— What the task requires —
Your answer should consist of the line holding "Sedangkan dibawah ini" and all lines after it to the end of the material, copied exactly.

+---+

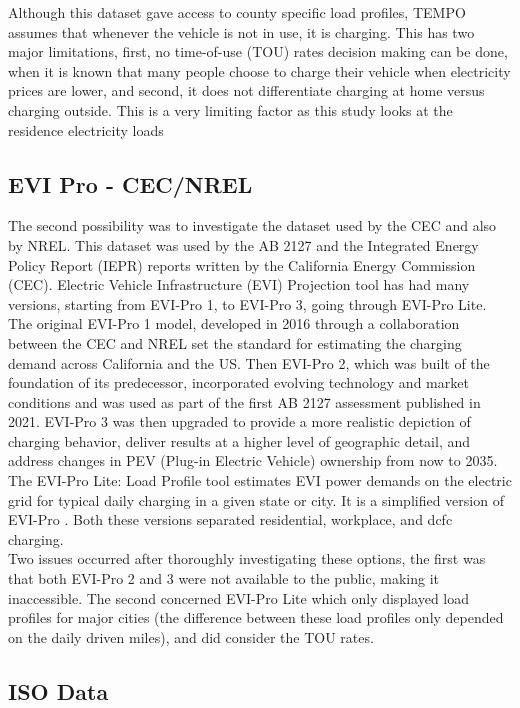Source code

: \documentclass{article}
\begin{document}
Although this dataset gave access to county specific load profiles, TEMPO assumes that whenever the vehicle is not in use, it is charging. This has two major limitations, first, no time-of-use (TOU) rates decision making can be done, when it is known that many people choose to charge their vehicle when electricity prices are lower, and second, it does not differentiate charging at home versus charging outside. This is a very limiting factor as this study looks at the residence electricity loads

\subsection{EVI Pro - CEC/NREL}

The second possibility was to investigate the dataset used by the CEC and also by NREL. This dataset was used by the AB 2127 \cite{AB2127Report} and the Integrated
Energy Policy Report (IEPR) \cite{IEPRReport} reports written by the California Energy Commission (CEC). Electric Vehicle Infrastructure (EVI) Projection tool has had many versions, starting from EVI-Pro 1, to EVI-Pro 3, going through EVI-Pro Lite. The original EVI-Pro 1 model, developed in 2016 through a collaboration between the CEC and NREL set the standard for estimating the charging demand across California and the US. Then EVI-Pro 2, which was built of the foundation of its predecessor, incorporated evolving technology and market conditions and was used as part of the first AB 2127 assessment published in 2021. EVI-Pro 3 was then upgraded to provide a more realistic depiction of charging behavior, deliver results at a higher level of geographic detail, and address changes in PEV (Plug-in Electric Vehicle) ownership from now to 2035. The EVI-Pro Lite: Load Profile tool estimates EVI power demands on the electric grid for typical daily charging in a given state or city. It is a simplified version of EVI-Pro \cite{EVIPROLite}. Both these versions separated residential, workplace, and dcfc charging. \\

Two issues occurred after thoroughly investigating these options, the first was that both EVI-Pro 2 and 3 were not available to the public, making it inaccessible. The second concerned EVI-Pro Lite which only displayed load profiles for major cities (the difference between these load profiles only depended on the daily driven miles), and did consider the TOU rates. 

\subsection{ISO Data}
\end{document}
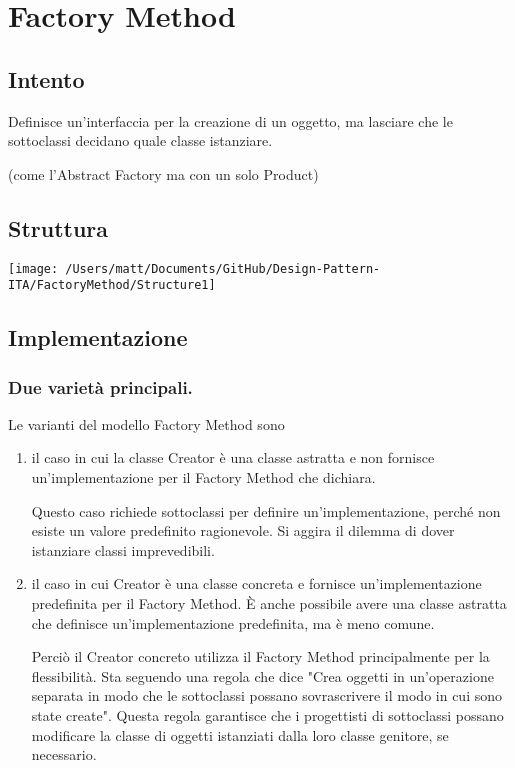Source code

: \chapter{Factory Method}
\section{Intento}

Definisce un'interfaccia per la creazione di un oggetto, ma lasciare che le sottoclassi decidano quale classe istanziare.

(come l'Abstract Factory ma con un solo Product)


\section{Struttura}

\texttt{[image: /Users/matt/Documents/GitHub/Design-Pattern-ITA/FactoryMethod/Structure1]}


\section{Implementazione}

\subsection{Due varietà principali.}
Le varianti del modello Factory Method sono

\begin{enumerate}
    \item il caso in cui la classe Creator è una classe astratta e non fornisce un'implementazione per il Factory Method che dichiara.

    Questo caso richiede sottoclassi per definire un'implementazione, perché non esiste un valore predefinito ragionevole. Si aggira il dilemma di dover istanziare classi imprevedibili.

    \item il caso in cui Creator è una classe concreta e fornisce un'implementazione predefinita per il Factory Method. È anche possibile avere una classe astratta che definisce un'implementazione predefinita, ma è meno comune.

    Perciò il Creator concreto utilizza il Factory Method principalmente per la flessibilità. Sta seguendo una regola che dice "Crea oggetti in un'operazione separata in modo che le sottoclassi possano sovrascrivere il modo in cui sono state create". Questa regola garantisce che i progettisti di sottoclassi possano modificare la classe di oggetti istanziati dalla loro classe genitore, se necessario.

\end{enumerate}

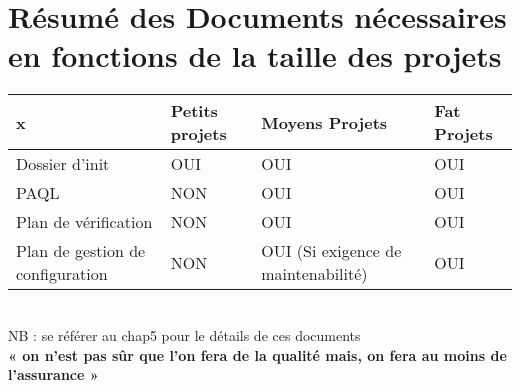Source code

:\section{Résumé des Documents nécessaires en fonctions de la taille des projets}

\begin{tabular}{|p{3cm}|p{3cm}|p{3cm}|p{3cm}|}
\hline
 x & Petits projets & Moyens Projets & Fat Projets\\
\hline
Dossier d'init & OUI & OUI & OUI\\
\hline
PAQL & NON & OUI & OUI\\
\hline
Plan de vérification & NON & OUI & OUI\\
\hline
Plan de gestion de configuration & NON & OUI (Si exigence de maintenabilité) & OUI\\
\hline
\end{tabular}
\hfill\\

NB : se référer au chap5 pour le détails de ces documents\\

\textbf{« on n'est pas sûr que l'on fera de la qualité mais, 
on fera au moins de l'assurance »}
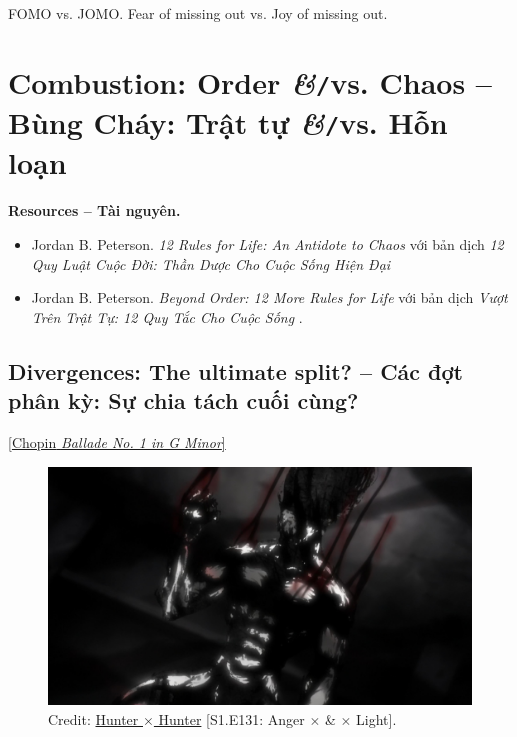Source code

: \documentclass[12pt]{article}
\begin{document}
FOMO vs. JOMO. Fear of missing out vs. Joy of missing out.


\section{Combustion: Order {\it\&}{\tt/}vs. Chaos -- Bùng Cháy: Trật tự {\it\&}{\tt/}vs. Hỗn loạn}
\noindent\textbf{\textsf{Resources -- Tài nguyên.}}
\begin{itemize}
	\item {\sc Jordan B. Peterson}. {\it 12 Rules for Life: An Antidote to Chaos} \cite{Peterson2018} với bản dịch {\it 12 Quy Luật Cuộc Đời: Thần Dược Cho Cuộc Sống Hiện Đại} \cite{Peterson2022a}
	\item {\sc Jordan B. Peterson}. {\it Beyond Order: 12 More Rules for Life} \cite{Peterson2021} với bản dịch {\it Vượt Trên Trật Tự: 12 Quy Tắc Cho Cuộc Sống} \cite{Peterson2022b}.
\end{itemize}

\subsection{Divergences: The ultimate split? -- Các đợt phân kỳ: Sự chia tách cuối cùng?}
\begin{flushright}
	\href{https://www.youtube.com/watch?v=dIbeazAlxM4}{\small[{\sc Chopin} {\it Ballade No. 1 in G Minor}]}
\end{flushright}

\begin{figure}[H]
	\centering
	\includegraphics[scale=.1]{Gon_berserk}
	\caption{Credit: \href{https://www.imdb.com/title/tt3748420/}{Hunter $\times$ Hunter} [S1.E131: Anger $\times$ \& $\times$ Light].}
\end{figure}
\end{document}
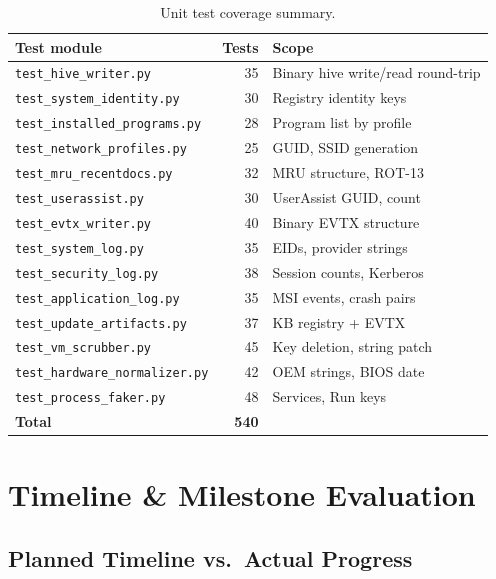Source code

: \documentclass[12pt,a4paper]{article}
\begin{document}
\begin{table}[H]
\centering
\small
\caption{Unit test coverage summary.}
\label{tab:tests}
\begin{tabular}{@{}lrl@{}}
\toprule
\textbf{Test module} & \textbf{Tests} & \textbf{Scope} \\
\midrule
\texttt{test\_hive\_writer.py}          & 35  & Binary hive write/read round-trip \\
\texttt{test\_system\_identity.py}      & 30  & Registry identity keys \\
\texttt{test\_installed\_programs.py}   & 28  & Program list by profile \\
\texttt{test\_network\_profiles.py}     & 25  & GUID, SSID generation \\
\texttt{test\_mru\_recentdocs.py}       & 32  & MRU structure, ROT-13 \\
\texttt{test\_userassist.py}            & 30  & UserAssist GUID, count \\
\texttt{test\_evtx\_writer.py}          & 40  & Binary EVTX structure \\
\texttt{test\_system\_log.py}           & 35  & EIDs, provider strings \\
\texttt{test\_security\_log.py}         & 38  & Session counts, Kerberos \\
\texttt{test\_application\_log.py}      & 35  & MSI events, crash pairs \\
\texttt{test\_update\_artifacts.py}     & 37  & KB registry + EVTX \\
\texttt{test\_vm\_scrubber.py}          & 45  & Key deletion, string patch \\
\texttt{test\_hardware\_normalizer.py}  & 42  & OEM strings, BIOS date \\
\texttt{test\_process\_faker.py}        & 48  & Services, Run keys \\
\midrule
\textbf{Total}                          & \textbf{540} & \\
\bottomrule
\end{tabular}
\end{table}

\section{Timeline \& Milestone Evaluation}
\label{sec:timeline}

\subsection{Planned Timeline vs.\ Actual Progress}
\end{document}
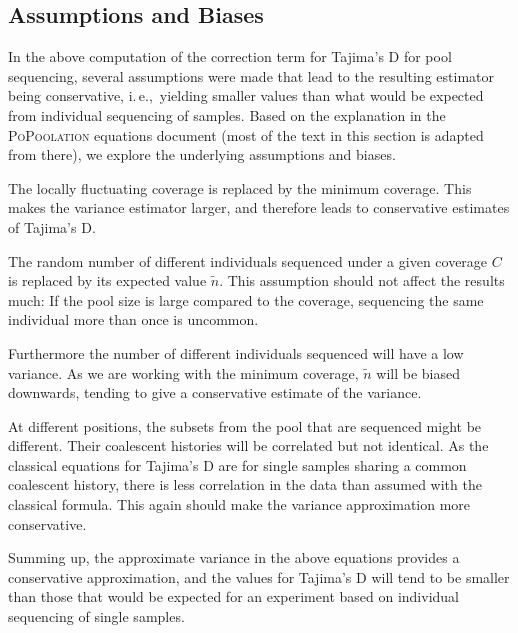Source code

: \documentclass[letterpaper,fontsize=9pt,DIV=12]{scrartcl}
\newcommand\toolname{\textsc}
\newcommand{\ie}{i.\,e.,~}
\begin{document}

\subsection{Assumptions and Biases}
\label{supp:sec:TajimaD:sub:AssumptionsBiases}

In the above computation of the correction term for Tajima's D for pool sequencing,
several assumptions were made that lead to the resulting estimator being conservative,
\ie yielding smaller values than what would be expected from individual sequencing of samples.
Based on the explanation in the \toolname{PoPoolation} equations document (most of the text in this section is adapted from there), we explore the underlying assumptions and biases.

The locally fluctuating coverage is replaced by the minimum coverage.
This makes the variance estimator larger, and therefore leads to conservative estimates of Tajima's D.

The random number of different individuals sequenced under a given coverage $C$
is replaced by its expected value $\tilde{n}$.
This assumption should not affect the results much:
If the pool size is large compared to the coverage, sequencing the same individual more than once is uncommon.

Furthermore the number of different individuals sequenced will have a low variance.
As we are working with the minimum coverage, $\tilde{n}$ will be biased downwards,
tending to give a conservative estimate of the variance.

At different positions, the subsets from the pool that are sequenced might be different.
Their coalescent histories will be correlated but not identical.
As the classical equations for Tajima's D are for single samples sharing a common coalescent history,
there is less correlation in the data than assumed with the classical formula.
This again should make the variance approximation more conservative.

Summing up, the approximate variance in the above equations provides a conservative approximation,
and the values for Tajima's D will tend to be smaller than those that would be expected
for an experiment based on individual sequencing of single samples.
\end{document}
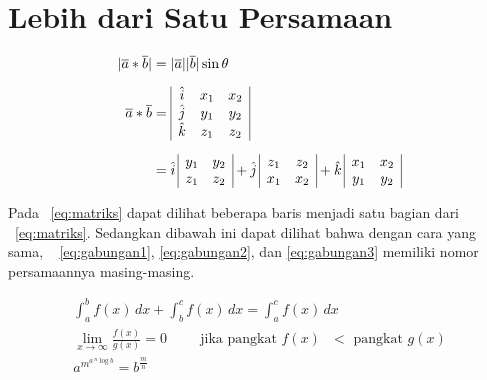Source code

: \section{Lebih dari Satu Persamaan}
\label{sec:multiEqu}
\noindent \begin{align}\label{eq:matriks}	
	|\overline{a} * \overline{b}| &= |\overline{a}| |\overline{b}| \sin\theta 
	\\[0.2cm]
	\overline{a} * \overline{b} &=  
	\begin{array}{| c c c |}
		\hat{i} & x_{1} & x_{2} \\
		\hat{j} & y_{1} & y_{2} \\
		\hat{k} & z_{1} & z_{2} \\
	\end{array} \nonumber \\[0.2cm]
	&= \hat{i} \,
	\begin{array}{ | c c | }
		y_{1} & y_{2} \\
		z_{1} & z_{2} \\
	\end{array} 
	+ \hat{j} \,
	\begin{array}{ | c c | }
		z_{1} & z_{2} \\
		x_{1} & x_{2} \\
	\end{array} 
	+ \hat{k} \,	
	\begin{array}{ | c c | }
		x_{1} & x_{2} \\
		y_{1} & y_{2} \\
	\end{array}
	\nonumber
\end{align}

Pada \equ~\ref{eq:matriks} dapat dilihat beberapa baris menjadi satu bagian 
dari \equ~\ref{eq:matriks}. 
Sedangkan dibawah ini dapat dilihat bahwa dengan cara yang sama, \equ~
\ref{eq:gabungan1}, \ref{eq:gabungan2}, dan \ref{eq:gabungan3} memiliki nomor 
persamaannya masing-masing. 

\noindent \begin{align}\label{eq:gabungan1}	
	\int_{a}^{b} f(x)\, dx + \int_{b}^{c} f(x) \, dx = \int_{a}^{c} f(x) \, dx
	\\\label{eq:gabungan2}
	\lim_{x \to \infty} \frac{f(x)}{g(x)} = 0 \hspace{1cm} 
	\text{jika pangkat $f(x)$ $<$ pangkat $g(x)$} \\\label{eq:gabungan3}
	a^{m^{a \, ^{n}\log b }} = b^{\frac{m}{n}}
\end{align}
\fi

+---+

— Exercise output —
Sedangkan dibawah ini dapat dilihat bahwa dengan cara yang sama, \equ~
\ref{eq:gabungan1}, \ref{eq:gabungan2}, dan \ref{eq:gabungan3} memiliki nomor 
persamaannya masing-masing. 

\noindent \begin{align}\label{eq:gabungan1}	
	\int_{a}^{b} f(x)\, dx + \int_{b}^{c} f(x) \, dx = \int_{a}^{c} f(x) \, dx
	\\\label{eq:gabungan2}
	\lim_{x \to \infty} \frac{f(x)}{g(x)} = 0 \hspace{1cm} 
	\text{jika pangkat $f(x)$ $<$ pangkat $g(x)$} \\\label{eq:gabungan3}
	a^{m^{a \, ^{n}\log b }} = b^{\frac{m}{n}}
\end{align}
\fi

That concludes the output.